Tutorial on Bayesian Networks with Netica

B. Basic Netica Operation

3. Defining Node Relationships

In the previous tutorial we saw how to build the basic structure of a net, that is, how to define nodes and link them up. Here we will learn how to define the probability relationships between the nodes that have been linked up.

Although you might think that links would naturally house these relationships, it turns out that this is not ideal, since it makes it difficult to specify any interdependence between the relationships. It turns out best if the node holds the relationships that it bears with its parents. Therefore you will find conditional probabilities associated with any link by examining the child node of that link. You can find the relationship by either:

first selecting the child node and then choosing Relation->View Edit, or
first selecting the child node and then clicking on
raising the child node's dialog box, and clicking on the "Table" button.

3.1 Defining probability tables manually

The most basic and straightforward way to define a conditional probability between a node and its parents is to explicitly define what is termed the Conditional Probability Table, or CPT, for short.
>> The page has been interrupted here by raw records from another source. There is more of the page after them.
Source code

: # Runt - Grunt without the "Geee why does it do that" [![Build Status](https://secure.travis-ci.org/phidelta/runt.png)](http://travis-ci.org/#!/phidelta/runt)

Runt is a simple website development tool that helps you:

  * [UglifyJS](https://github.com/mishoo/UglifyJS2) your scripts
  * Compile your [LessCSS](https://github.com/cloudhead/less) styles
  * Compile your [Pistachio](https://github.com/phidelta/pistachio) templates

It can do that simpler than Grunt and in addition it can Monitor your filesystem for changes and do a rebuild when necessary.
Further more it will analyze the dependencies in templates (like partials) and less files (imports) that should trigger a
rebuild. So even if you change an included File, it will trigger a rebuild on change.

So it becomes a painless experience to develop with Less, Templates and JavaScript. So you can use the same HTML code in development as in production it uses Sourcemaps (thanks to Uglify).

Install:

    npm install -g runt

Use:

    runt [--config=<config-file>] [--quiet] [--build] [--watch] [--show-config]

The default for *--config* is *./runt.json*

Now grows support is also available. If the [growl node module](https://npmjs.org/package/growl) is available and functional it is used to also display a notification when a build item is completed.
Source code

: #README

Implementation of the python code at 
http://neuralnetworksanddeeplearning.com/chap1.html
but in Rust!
The CPT is simply a table that has one probability for every possible combination of parent and child states. This is an N+1 dimensional table, where N is the number of parents. However the table can be "flattened" into two dimensions by explicitly specifying all combinations of parent states in one dimension and all child states in the other dimension. This is what Netica does, since multidimensional tables are hard to visualize. Let us look at the CPT for node Dyspnea in net Asia:

Dyspnea has two parents, TbOrCa and Bronchitis. Each of those has two states. On the left, presented vertically, are all possible combinations of the parent states. On the top right are all possible states of Dyspnea, "Present and "Absent". The probabilities of each combination of parent states and child state are then given at the bottom right.

Rows must sum to 1.0 Note that the probabilities of each row in the table must sum exactly to 1.0. This is because each row is summarizing the probabilities of one possible world, one where the parents are in the given states. And for that possible world, the chances of the child being in any one state must sum to 1.0.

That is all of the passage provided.